GIVEN RECORDS Block Start

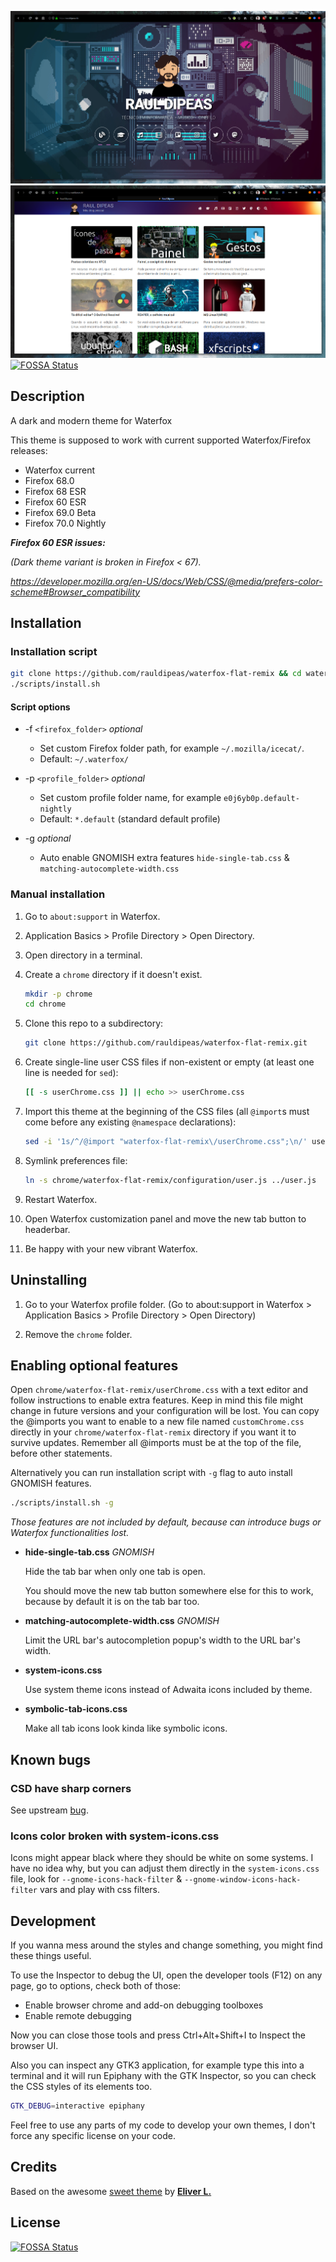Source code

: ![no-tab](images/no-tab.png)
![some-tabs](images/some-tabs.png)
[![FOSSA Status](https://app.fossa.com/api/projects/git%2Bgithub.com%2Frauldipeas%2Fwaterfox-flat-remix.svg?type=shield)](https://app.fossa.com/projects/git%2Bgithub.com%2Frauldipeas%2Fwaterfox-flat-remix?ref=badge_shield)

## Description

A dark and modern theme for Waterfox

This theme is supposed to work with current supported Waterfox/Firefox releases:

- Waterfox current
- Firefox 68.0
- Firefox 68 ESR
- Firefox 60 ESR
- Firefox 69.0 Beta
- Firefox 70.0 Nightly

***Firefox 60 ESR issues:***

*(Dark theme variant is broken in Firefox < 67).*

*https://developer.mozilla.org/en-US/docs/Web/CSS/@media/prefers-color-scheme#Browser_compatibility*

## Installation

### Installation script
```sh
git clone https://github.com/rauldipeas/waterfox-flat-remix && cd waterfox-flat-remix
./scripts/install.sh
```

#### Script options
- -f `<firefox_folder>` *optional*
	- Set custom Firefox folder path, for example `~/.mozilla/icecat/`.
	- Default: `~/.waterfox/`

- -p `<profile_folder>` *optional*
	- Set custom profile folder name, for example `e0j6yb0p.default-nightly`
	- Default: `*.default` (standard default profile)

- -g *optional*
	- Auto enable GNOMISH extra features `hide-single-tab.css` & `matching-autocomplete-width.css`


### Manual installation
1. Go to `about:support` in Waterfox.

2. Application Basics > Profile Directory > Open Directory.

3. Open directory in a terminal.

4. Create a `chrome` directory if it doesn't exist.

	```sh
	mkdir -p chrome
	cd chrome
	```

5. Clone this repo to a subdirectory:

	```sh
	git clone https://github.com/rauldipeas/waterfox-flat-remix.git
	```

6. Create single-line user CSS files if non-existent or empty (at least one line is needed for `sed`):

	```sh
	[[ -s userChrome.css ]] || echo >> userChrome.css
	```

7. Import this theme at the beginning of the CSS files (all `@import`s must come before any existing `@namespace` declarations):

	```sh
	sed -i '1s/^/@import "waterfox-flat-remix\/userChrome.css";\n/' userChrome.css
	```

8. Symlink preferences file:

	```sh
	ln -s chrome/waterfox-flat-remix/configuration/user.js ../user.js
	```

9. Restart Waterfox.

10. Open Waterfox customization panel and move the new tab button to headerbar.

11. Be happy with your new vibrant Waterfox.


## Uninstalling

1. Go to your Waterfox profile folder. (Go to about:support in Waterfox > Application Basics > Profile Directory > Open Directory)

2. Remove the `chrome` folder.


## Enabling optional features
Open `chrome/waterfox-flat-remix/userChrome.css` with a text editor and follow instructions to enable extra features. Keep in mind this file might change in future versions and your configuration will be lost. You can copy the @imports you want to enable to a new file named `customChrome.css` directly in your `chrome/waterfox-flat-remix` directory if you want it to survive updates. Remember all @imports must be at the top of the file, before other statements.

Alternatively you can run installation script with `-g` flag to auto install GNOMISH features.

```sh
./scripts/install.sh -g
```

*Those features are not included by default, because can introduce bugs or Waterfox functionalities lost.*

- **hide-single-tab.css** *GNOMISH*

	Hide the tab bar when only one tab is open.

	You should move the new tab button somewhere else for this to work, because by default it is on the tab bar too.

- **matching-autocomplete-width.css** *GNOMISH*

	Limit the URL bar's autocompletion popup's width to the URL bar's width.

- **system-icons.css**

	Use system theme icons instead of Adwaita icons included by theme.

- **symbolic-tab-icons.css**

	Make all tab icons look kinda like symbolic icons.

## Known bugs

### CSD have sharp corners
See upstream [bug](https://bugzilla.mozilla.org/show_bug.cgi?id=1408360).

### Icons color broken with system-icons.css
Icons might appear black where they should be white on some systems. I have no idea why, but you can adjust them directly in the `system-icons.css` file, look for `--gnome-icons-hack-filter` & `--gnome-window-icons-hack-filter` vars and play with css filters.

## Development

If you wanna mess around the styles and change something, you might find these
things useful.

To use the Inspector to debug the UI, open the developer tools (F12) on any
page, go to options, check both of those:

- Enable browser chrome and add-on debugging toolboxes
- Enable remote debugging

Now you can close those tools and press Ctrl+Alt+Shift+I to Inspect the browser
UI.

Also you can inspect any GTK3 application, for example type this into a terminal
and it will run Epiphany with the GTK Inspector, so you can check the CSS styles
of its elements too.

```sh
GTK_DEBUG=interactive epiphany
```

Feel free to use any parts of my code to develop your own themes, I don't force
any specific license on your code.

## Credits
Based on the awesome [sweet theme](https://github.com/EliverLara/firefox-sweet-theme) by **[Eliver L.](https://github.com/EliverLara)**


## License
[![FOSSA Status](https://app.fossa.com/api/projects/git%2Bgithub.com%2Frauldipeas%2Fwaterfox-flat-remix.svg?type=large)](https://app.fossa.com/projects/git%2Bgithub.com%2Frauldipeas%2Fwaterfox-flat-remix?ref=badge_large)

GIVEN RECORDS Block End

◆ WORK INSTRUCTIONS ◆
Please reproduce every record exactly, leaving the pictures out.

◆ YOUR SOLUTION ◆
Source code

: ![no-tab](images/no-tab.png)
![some-tabs](images/some-tabs.png)
[![FOSSA Status](https://app.fossa.com/api/projects/git%2Bgithub.com%2Frauldipeas%2Fwaterfox-flat-remix.svg?type=shield)](https://app.fossa.com/projects/git%2Bgithub.com%2Frauldipeas%2Fwaterfox-flat-remix?ref=badge_shield)

## Description

A dark and modern theme for Waterfox

This theme is supposed to work with current supported Waterfox/Firefox releases:

- Waterfox current
- Firefox 68.0
- Firefox 68 ESR
- Firefox 60 ESR
- Firefox 69.0 Beta
- Firefox 70.0 Nightly

***Firefox 60 ESR issues:***

*(Dark theme variant is broken in Firefox < 67).*

*https://developer.mozilla.org/en-US/docs/Web/CSS/@media/prefers-color-scheme#Browser_compatibility*

## Installation

### Installation script
```sh
git clone https://github.com/rauldipeas/waterfox-flat-remix && cd waterfox-flat-remix
./scripts/install.sh
```

#### Script options
- -f `<firefox_folder>` *optional*
	- Set custom Firefox folder path, for example `~/.mozilla/icecat/`.
	- Default: `~/.waterfox/`

- -p `<profile_folder>` *optional*
	- Set custom profile folder name, for example `e0j6yb0p.default-nightly`
	- Default: `*.default` (standard default profile)

- -g *optional*
	- Auto enable GNOMISH extra features `hide-single-tab.css` & `matching-autocomplete-width.css`


### Manual installation
1. Go to `about:support` in Waterfox.

2. Application Basics > Profile Directory > Open Directory.

3. Open directory in a terminal.

4. Create a `chrome` directory if it doesn't exist.

	```sh
	mkdir -p chrome
	cd chrome
	```

5. Clone this repo to a subdirectory:

	```sh
	git clone https://github.com/rauldipeas/waterfox-flat-remix.git
	```

6. Create single-line user CSS files if non-existent or empty (at least one line is needed for `sed`):

	```sh
	[[ -s userChrome.css ]] || echo >> userChrome.css
	```

7. Import this theme at the beginning of the CSS files (all `@import`s must come before any existing `@namespace` declarations):

	```sh
	sed -i '1s/^/@import "waterfox-flat-remix\/userChrome.css";\n/' userChrome.css
	```

8. Symlink preferences file:

	```sh
	ln -s chrome/waterfox-flat-remix/configuration/user.js ../user.js
	```

9. Restart Waterfox.

10. Open Waterfox customization panel and move the new tab button to headerbar.

11. Be happy with your new vibrant Waterfox.


## Uninstalling

1. Go to your Waterfox profile folder. (Go to about:support in Waterfox > Application Basics > Profile Directory > Open Directory)

2. Remove the `chrome` folder.


## Enabling optional features
Open `chrome/waterfox-flat-remix/userChrome.css` with a text editor and follow instructions to enable extra features. Keep in mind this file might change in future versions and your configuration will be lost. You can copy the @imports you want to enable to a new file named `customChrome.css` directly in your `chrome/waterfox-flat-remix` directory if you want it to survive updates. Remember all @imports must be at the top of the file, before other statements.

Alternatively you can run installation script with `-g` flag to auto install GNOMISH features.

```sh
./scripts/install.sh -g
```

*Those features are not included by default, because can introduce bugs or Waterfox functionalities lost.*

- **hide-single-tab.css** *GNOMISH*

	Hide the tab bar when only one tab is open.

	You should move the new tab button somewhere else for this to work, because by default it is on the tab bar too.

- **matching-autocomplete-width.css** *GNOMISH*

	Limit the URL bar's autocompletion popup's width to the URL bar's width.

- **system-icons.css**

	Use system theme icons instead of Adwaita icons included by theme.

- **symbolic-tab-icons.css**

	Make all tab icons look kinda like symbolic icons.

## Known bugs

### CSD have sharp corners
See upstream [bug](https://bugzilla.mozilla.org/show_bug.cgi?id=1408360).

### Icons color broken with system-icons.css
Icons might appear black where they should be white on some systems. I have no idea why, but you can adjust them directly in the `system-icons.css` file, look for `--gnome-icons-hack-filter` & `--gnome-window-icons-hack-filter` vars and play with css filters.

## Development

If you wanna mess around the styles and change something, you might find these
things useful.

To use the Inspector to debug the UI, open the developer tools (F12) on any
page, go to options, check both of those:

- Enable browser chrome and add-on debugging toolboxes
- Enable remote debugging

Now you can close those tools and press Ctrl+Alt+Shift+I to Inspect the browser
UI.

Also you can inspect any GTK3 application, for example type this into a terminal
and it will run Epiphany with the GTK Inspector, so you can check the CSS styles
of its elements too.

```sh
GTK_DEBUG=interactive epiphany
```

Feel free to use any parts of my code to develop your own themes, I don't force
any specific license on your code.

## Credits
Based on the awesome [sweet theme](https://github.com/EliverLara/firefox-sweet-theme) by **[Eliver L.](https://github.com/EliverLara)**


## License
[![FOSSA Status](https://app.fossa.com/api/projects/git%2Bgithub.com%2Frauldipeas%2Fwaterfox-flat-remix.svg?type=large)](https://app.fossa.com/projects/git%2Bgithub.com%2Frauldipeas%2Fwaterfox-flat-remix?ref=badge_large)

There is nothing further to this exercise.